La mère de Rama, jadis professeure à Dakar, a dû faire des ménages pour boucler les fins de mois. Et elle a élevé ses filles dans un HLM de Colombes, en banlieue parisienne. Accéder au conseil des ministres de la France à 30 ans avec un tel cursus, après un bref passage comme haut fonctionnaire au Sénat, est donc un véritable exploit.

Son bilan au gouvernement? C'est une autre histoire. Le 10 décembre dernier, journée des Droits de l'homme, c'est son ministre de tutelle Bernard Kouchner en personne qui déclarait que la création de ce secrétariat d'État était «une erreur». Il venait de découvrir que politique étrangère et droits de l'homme ne faisaient pas bon ménage.

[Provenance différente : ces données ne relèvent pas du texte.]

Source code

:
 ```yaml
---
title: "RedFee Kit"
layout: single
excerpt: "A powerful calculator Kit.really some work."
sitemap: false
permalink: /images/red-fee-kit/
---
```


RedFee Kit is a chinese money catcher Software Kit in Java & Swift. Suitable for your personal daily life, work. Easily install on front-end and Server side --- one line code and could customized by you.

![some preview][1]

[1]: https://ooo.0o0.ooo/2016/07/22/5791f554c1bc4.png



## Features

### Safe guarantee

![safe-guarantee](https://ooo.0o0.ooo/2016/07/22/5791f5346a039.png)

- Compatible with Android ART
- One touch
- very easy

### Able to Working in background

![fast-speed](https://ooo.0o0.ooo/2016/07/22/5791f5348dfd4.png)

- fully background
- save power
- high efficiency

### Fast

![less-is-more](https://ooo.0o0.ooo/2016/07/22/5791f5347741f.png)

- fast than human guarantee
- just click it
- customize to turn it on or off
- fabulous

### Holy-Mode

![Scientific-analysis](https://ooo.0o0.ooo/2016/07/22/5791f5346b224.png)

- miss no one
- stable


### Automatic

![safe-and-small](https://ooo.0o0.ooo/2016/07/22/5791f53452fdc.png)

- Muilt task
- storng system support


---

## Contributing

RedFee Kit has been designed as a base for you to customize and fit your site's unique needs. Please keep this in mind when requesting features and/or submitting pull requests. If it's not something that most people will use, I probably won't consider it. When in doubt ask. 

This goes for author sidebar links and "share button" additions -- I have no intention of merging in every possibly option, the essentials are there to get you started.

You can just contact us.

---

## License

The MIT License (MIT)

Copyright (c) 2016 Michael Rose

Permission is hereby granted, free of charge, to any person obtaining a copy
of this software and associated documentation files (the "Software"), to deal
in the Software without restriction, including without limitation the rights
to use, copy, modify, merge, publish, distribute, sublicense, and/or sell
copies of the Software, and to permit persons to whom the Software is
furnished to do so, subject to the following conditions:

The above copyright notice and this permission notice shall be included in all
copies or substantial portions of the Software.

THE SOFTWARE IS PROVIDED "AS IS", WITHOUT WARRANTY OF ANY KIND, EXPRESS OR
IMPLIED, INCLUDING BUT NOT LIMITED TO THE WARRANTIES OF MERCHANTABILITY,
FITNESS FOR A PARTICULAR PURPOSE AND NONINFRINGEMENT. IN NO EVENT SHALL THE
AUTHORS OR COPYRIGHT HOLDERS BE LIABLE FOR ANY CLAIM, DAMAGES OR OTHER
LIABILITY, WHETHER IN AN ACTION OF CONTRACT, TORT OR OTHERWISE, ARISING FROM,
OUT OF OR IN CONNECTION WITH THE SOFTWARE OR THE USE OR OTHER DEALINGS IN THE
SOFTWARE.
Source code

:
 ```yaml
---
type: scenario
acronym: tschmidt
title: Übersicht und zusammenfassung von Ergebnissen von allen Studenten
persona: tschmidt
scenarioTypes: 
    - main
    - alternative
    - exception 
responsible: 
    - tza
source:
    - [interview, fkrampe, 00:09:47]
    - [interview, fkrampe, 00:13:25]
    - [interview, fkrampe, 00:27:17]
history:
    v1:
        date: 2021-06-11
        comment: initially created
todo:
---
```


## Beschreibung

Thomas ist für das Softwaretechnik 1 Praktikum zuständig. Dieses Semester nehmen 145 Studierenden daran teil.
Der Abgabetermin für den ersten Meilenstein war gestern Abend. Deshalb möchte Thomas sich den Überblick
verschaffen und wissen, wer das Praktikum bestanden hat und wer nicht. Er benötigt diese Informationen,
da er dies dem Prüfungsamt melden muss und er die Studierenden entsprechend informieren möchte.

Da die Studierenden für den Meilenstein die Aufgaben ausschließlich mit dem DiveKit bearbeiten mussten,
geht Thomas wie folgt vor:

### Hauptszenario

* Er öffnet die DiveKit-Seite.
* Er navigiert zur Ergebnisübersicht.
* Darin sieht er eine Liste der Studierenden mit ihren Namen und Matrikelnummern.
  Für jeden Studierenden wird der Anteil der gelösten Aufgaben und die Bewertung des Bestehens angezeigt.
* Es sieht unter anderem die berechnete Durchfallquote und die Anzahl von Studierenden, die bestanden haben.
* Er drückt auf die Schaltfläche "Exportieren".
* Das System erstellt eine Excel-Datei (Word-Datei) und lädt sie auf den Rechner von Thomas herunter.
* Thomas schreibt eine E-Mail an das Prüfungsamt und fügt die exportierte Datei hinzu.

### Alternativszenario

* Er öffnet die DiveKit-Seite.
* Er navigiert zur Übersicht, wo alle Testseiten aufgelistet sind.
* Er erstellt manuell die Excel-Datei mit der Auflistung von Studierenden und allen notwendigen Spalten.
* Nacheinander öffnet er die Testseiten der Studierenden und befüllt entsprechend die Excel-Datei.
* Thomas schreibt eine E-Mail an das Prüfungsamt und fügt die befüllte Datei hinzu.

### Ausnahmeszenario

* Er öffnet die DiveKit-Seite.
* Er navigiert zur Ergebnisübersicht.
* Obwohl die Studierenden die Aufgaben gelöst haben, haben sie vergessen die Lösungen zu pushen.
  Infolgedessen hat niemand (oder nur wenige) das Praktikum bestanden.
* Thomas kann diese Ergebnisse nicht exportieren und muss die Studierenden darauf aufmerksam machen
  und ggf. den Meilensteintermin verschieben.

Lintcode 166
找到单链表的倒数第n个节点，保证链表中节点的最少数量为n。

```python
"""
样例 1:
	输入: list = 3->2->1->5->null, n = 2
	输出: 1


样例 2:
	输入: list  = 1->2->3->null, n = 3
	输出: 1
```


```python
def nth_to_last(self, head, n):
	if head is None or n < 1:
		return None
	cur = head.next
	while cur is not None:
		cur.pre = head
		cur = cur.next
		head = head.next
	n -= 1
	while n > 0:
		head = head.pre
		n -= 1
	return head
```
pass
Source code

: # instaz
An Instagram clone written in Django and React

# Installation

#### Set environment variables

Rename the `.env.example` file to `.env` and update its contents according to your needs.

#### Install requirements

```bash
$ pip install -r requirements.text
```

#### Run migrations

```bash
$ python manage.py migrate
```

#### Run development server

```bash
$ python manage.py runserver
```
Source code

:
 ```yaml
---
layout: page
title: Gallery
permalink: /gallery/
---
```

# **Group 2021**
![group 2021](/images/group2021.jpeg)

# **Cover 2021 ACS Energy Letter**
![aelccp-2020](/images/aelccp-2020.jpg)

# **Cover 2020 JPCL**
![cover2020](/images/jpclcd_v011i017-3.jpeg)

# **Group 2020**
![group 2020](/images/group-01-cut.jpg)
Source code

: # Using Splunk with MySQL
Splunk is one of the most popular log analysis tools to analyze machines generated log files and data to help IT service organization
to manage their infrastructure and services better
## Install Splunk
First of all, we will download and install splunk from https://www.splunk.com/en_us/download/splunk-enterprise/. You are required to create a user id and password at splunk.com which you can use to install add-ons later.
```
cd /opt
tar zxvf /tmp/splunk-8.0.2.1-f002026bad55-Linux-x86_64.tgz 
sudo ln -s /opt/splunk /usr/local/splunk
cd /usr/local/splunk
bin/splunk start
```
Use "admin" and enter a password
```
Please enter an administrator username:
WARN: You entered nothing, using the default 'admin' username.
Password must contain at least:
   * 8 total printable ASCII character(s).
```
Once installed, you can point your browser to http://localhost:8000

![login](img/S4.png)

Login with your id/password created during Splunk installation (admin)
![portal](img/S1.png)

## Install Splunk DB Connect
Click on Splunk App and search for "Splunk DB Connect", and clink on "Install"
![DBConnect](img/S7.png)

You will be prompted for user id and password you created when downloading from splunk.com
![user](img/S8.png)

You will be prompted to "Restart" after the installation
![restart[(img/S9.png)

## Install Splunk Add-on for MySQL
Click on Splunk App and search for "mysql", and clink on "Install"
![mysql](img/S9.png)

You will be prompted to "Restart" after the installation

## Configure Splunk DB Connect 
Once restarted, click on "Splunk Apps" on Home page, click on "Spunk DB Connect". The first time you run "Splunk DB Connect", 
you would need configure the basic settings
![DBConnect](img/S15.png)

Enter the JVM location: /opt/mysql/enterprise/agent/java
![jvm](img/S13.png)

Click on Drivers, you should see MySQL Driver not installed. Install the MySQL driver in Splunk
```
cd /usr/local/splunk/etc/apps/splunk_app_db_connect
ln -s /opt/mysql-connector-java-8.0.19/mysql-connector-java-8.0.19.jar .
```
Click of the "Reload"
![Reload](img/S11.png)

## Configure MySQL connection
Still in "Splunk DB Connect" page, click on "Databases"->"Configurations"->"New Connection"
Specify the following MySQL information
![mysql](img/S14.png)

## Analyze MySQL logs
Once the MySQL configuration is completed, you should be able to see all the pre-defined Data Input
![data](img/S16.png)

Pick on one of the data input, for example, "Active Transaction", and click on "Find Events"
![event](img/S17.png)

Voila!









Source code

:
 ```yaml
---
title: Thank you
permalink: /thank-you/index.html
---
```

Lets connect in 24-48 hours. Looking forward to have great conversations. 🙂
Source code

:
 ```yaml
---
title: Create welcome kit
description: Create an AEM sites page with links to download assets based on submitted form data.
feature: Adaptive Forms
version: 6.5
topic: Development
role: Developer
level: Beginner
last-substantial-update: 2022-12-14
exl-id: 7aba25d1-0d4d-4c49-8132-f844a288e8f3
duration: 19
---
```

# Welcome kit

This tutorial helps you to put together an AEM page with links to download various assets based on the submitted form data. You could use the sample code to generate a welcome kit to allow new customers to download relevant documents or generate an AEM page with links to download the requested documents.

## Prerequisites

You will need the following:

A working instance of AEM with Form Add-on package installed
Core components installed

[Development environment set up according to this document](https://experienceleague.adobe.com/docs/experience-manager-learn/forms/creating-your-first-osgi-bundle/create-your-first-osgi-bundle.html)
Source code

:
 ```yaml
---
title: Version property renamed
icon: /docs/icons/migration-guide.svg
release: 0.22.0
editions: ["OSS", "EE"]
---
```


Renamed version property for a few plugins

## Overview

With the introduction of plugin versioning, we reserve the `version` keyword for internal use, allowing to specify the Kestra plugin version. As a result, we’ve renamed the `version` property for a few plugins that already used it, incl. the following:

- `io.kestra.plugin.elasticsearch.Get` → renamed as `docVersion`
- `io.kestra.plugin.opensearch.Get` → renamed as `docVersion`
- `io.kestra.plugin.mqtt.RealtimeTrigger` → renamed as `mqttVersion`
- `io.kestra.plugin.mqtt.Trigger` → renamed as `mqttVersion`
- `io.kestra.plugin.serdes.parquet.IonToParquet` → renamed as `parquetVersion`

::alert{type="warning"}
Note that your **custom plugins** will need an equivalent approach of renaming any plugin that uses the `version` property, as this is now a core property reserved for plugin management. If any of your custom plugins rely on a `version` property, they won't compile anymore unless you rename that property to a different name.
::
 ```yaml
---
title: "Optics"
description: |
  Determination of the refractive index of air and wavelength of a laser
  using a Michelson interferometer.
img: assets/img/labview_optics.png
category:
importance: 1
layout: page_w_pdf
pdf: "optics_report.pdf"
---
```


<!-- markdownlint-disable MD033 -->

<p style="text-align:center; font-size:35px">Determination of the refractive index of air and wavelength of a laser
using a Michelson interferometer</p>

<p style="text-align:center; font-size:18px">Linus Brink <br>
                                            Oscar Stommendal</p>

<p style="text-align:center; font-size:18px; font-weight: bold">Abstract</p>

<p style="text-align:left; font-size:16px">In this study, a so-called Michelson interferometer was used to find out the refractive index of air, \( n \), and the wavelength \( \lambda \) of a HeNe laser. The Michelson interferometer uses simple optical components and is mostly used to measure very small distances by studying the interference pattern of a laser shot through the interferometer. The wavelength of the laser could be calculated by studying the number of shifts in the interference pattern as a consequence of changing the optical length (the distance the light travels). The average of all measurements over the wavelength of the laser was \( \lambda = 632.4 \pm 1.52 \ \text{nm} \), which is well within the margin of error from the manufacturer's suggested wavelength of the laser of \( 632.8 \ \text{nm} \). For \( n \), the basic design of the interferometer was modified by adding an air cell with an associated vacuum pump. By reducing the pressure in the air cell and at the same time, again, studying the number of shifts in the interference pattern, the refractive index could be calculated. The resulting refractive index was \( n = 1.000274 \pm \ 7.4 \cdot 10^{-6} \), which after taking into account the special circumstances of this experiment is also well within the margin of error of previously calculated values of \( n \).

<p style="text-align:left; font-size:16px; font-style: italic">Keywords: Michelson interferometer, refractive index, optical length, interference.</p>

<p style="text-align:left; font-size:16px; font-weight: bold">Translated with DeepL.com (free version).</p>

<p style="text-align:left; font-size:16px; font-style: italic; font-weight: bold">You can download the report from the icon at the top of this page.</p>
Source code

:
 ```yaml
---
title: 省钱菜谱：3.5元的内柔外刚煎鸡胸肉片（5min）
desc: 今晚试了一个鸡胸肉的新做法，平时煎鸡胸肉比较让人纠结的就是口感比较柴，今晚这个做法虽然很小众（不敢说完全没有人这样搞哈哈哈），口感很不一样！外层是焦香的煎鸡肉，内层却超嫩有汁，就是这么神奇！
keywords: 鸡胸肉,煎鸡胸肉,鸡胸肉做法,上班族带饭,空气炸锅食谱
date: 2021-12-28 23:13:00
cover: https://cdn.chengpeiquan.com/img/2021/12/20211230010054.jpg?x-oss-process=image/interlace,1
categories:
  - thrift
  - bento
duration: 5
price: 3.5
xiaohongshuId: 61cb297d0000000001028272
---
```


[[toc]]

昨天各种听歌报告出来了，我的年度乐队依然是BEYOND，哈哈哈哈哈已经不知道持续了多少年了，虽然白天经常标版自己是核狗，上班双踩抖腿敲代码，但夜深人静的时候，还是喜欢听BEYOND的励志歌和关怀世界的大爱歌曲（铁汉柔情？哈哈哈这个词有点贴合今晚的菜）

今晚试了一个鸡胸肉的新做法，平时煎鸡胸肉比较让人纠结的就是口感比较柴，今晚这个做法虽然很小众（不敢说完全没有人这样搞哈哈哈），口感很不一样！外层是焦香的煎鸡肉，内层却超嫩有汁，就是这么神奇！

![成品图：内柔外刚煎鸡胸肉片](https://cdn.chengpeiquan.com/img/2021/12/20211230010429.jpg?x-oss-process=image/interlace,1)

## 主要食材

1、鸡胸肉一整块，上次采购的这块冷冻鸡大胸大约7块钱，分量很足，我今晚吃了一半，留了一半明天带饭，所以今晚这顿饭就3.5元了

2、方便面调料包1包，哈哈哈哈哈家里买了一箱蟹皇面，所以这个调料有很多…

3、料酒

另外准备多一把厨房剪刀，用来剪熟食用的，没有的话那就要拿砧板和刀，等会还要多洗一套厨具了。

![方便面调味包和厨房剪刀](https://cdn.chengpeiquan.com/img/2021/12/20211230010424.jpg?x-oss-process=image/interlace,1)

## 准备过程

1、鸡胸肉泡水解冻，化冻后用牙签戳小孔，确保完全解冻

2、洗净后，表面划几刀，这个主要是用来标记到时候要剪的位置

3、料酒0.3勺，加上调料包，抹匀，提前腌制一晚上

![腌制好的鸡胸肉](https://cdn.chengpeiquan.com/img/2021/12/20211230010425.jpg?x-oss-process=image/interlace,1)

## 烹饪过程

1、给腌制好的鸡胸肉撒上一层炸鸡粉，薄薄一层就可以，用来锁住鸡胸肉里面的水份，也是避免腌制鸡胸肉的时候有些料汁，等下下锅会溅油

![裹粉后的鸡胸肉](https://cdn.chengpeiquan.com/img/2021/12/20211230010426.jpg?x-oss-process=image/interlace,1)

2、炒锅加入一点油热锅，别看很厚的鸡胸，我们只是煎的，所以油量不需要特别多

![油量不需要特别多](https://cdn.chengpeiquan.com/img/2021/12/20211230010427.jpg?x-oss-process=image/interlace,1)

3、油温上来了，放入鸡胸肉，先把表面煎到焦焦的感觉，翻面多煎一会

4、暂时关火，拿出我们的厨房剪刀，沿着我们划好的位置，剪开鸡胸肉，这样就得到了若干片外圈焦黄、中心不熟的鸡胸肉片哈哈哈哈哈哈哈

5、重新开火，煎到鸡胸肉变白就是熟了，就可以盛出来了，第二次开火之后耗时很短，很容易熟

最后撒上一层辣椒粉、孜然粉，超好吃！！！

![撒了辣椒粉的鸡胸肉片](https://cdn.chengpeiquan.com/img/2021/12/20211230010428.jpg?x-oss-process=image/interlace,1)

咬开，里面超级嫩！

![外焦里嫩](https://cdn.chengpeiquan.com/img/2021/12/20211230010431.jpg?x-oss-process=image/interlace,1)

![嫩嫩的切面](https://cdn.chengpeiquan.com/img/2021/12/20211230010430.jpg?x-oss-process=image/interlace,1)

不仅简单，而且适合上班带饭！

Et en effet que peut faire la jeune Rama Yade alors que la France, comme tous les pays, traite avec des pays pas trop démocratiques? On l'a vue faire une sortie virulente contre le Libyen Kadhafi, mais cela n'a pas empêché ce dernier de venir faire une visite officielle interminable en France et de narguer Paris. Lorsque Sarkozy est allé en Chine, Rama Yade a été écartée du voyage. En Tunisie, elle a été priée de se faire invisible. Comme le disait l'ancien président de Médecins sans frontières, Rony Brauman, «la création de ce secrétariat d'État est une absurdité, ou alors il aurait fallu l'affecter aux Droits de l'homme... en France».

Rama Yade aurait pu sombrer dans l'indifférence générale. Ou le ridicule. Avec un mélange de séduction médiatique, de capacité à encaisser les coups et d'habileté dans le maniement de la langue de bois, elle a réussi à se faire prendre au sérieux par le petit monde politico-médiatique.

À la fin de l'année dernière, Nicolas Sarkozy lui proposait avec insistance de devenir numéro un sur la liste de ses candidats UMP aux élections européennes? Elle avait le «culot» de décliner publiquement cette offre et d'affronter le courroux présidentiel, mais sans se faire virer du gouvernement. Du coup, elle devenait celle qui avait osé dire non à Sarkozy.

Beau début de carrière pour la «benjamine» qui, avec beaucoup de professionnalisme, lorgne désormais sur une implantation politique locale... à Colombes, dans ce département des Hauts-de-Seine qui est également un fief sarkozyen. Rama Yade a du temps devant elle. Et aux législatives de 2012, elle aura 35 ans à peine.